So close to losing my dream
Well, maybe not losing it - but being unbelievably close to destroying it forever. Today has been one of the most terrifying, future-threatening days in a long time.
The P.E. fiasco finally reached my guidance counselors’ desks and they called me into their office Monday morning, only to tell me to contact my P.E. teacher immediately and try to settle things because the way things stood, I wouldn’t be able to graduate. If I failed P.E. because I never showed up for it, I wouldn’t qualify to even try to graduate - no matter how excellent all my other grades were.
On Monday morning, I only had one P.E. lesson left before all the grading/term paper conferences went down and my P.E. teacher was nowhere to be found. I needed to talk to him badly but he had evidently vanished. Which is ironic because I couldn’t tell you how many times I have bumped into him at the grocery store or after Biology class when I was really just trying to get home as soon as possible. And I always avoided his gaze the best I possibly could.
Fast forward to Wednesday after school. I still hadn’t found him but since I have P.E. scheduled for Wednesday afternoons and needed to talk to him before this last potential chance of making things right, I waited around and sure enough - there he was.
Now, I wish this story was a little sexier and involved the lovable, hunky P.E. teacher Mr. M - don’t we all? - but sorry. No Mr. M. Just a seriously pissed off Mr. S - ready to listen to what I had to say for myself, yet mad and unyielding.
I stuttered and my heart beat like crazy because this was more serious than I ever thought it would become. This pissed off P.E. teacher literally held my future in his hands and as he opened his grading book and looked me up and told me that YOU MISSED EACH AND EVERY CLASS, HOW AM I SUPPOSED TO GIVE YOU ANY GRADE AT ALL? I felt like crying.

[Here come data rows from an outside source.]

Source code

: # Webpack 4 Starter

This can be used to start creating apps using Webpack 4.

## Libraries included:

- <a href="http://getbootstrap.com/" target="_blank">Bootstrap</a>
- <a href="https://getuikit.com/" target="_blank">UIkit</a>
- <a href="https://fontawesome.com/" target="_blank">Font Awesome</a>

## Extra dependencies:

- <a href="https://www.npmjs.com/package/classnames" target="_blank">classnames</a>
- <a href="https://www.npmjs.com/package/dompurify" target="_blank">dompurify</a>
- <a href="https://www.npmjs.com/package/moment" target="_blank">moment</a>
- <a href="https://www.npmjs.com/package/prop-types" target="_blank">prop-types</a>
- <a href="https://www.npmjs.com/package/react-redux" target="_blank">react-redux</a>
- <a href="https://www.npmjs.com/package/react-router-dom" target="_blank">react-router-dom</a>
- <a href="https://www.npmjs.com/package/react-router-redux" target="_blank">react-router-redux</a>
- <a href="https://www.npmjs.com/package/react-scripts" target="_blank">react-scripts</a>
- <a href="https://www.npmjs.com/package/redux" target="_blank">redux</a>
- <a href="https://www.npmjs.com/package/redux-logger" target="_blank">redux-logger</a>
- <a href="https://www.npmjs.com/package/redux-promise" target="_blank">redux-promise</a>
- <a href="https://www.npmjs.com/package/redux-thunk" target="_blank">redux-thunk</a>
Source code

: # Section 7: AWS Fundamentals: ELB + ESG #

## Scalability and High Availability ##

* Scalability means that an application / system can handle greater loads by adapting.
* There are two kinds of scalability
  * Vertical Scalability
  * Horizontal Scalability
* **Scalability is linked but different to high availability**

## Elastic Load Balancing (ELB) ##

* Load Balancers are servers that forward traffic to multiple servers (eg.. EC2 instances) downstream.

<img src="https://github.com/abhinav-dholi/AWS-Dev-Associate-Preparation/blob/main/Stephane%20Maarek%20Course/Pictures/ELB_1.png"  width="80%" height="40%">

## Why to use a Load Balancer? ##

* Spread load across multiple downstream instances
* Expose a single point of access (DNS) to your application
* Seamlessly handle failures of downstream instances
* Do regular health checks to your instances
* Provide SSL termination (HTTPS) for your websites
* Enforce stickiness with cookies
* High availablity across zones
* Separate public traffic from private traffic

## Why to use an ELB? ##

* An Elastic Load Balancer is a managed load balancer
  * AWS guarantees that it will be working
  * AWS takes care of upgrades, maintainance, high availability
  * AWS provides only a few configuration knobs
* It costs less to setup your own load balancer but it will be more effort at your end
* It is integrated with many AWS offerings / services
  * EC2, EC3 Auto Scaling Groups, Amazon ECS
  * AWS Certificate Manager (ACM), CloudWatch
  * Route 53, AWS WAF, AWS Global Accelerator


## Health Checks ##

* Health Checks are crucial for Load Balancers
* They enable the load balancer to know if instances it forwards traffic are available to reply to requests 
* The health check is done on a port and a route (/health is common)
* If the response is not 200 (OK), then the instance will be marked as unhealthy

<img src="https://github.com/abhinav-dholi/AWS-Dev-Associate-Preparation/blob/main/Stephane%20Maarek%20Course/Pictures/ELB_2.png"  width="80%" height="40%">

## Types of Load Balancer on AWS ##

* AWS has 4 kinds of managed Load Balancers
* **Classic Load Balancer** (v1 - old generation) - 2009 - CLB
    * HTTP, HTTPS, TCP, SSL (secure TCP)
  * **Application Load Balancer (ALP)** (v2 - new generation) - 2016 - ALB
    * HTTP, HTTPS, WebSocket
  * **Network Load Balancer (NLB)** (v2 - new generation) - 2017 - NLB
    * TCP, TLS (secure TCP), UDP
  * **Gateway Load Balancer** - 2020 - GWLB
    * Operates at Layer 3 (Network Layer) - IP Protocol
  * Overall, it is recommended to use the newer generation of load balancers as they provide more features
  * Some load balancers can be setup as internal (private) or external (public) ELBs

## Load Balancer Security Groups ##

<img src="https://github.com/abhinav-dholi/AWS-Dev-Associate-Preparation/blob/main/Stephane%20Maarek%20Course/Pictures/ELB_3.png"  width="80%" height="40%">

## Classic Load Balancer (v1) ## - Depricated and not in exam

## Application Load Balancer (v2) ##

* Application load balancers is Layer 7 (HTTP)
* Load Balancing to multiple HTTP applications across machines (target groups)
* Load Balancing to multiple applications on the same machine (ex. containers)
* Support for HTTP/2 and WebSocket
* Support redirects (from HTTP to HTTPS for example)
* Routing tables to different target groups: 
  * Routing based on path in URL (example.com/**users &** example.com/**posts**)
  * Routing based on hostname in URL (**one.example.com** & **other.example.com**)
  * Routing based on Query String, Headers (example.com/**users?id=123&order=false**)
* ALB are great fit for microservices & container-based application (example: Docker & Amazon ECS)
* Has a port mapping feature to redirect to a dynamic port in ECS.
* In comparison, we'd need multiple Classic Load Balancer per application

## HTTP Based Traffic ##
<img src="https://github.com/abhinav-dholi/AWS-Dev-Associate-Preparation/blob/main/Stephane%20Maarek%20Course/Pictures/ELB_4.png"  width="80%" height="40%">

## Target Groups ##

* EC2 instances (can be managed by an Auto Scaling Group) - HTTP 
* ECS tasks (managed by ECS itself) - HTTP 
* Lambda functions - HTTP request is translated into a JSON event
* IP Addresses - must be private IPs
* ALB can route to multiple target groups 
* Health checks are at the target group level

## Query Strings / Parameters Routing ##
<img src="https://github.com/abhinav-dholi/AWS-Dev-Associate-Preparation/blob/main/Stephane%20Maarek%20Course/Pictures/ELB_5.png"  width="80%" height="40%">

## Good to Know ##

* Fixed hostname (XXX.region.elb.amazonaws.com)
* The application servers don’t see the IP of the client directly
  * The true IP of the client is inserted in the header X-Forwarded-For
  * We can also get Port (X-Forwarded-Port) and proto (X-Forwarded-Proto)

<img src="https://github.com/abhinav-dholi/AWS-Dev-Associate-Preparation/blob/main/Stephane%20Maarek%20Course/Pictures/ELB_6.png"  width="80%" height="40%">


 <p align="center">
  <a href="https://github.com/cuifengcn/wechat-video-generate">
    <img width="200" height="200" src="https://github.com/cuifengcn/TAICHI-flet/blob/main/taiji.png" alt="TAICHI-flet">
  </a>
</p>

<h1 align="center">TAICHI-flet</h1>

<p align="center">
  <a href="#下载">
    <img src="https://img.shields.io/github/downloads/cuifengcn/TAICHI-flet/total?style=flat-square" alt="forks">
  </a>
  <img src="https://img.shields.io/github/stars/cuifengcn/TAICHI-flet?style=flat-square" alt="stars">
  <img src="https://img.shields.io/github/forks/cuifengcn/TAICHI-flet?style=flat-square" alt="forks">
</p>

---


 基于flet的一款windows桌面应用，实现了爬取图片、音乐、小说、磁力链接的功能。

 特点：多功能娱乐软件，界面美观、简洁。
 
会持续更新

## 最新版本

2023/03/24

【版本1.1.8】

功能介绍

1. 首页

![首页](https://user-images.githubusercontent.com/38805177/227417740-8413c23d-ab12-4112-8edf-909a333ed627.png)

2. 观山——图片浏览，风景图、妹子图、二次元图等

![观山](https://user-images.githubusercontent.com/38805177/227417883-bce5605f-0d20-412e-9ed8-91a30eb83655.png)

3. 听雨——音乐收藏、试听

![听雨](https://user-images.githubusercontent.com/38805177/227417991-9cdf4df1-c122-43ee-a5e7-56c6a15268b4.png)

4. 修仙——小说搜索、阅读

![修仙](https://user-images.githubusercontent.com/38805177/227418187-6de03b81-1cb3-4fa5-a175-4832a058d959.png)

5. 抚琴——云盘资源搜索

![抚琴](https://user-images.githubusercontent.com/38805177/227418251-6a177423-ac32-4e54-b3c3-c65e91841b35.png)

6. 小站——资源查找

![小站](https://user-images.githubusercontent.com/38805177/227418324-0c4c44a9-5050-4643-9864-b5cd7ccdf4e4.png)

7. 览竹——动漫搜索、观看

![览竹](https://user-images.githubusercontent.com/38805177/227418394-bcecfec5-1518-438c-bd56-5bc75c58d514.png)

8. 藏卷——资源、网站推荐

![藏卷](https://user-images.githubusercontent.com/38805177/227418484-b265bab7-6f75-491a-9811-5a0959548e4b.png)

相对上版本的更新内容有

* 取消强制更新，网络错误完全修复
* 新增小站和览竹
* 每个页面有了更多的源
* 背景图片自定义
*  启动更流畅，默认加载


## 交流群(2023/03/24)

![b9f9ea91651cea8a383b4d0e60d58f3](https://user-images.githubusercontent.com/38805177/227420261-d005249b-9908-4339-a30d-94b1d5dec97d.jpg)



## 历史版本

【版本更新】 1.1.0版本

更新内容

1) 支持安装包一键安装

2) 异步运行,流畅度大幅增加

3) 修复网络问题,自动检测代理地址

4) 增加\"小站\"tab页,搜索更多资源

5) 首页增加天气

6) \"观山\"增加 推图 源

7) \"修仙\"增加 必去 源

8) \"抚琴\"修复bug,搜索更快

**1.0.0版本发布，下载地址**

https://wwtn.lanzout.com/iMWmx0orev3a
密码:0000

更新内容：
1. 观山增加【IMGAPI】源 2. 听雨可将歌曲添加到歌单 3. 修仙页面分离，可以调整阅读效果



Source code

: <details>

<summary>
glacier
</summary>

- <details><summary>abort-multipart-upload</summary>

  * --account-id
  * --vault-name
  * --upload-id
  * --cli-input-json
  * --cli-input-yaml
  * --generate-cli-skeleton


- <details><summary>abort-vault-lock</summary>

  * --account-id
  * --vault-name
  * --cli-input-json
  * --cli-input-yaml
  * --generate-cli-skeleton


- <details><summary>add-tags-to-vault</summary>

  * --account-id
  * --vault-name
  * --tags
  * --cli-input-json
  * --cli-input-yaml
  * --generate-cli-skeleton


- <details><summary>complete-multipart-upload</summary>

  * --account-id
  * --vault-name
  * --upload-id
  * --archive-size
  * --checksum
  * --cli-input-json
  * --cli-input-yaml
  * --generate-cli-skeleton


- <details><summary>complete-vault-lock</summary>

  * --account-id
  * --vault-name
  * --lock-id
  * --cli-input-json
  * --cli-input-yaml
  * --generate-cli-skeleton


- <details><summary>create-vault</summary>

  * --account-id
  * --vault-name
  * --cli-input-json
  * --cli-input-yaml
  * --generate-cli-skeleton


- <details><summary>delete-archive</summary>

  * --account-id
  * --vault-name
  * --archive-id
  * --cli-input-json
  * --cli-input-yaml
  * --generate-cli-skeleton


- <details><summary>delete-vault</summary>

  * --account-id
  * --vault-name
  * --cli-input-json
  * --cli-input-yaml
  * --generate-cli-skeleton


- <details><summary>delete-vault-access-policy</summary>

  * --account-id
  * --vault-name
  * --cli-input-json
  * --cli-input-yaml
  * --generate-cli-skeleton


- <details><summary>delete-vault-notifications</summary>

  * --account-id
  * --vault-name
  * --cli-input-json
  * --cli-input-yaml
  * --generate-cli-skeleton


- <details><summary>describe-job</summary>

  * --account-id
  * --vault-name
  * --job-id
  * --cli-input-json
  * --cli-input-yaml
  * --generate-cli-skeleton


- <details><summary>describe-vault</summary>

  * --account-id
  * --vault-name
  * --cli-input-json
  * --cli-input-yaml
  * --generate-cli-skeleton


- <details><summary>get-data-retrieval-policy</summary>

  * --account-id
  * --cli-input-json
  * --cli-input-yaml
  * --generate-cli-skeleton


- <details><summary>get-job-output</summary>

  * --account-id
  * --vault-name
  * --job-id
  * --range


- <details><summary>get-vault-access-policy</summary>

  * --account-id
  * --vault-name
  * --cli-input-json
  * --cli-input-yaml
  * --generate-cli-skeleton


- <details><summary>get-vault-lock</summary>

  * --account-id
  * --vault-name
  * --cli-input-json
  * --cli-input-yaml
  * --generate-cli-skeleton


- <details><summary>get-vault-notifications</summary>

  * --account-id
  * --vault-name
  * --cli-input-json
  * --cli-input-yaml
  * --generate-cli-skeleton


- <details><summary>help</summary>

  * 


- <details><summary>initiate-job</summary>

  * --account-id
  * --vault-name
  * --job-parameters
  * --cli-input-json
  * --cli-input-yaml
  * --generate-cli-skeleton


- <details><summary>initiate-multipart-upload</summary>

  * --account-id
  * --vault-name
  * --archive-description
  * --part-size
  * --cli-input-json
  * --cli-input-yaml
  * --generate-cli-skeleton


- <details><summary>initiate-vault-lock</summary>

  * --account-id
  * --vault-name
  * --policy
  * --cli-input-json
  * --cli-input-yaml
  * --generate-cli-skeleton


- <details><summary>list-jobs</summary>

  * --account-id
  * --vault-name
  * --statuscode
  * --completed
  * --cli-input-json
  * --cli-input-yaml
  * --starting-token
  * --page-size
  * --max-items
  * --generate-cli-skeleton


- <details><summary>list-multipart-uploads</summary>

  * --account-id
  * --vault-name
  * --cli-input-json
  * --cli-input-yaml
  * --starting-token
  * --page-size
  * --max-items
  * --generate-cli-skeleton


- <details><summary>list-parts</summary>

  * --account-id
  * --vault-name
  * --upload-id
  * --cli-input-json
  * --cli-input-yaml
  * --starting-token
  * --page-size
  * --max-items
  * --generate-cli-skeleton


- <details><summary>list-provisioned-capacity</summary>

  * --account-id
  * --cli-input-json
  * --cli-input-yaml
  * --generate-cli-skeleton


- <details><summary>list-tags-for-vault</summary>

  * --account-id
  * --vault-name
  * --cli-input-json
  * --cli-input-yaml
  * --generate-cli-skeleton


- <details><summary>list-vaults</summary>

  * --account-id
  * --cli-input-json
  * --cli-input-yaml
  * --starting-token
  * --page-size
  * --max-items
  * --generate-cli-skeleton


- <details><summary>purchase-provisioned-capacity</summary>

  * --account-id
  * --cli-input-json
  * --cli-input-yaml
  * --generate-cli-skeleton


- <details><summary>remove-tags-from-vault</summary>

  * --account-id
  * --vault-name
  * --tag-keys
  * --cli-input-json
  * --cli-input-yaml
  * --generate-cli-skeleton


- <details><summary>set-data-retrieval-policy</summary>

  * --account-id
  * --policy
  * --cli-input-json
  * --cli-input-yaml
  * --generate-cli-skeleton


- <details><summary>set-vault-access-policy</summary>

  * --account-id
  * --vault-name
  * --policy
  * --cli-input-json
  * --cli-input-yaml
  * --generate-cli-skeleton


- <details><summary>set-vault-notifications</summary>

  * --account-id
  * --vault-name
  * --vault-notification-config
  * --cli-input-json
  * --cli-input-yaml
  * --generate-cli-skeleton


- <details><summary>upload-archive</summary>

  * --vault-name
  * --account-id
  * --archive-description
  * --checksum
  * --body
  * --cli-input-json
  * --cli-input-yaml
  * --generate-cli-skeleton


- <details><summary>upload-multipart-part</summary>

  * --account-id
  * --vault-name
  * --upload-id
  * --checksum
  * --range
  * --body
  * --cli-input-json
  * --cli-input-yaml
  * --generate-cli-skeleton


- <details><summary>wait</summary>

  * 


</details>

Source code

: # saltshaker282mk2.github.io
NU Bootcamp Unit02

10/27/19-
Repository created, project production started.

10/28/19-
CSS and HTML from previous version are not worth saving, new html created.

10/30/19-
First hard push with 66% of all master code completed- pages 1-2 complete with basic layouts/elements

I was so disappointed in myself, so angry and fed up with my stupid lazyness, so annoyed by a system that won’t let you graduate just because you failed one fucking class in thirteen years of school. And I wondered why, for the love of God, I just hadn’t gone to every other P.E. class and called it a day.
Instead, my P.E. teacher suggested that I should come to class in the afternoon and he’d special test me. He said not to expect too much from it but to give it a try and WHAT DID I HAVE TO LOSE, ANYWAY?
Good point.
So I went home and cried. And cried and cried. I couldn’t rememeber when I had cried the last time and it felt good to hide in the bathroom and watch the tears fall, watch the color of my eyes change from average dark blue to that funky greenish ocean color. Yet, I felt sick in my stomach and for the first time in forever I couldn’t force myself to eat anything.
I remembered that there was some weird Vodka mix left over from New Year’s and I considered giving it a try. I didn’t feel able to take this pressure, to be special tested in sports - of all things! - to face the other kids in class, to come crawling back after half a year.
But somehow that threatening possibility of not being able to graduate high school and consequently not being able to attend university - no Maastricht, no moving to my own place, no international life, no good education, no future - scared me so much that I became incredibly calm.
And so I went to P.E. at 3.30 in the afternoon, walked through the blasting storms outside to face the music and fucking dance. It’s not like I actually had a real choice but I was surprised at how strong and together I felt while I was walking over to school.
Fast forward again, skip all the awkwardness when I walked into the gym and everybody looked at me like I was a leper and how I didn’t have anybody to pair up with for all the tests. At the end of class I felt nervous and unsettled. I didn’t know what to expect from Mr. S because the tests hadn’t been as challenging as I had thought and so I couldn’t imagine that the results were going to change my final grade at all.
Then, he said what may be the most important words I’ll ever hear on my journey through schooling life: I DECIDED TO GIVE YOU THE WORST GRADE POSSIBLE BUT I WONT MAKE YOU FAIL THIS CLASS. He explained that he couldn’t do more than that, he almost aplogized - but I didn’t even listen anymore.
I still have to talk to my guidance couselors about all the missed classes because those are all unexcused absences.
But, damn, I am so relieved. I’m starting to believe in guardian angels again.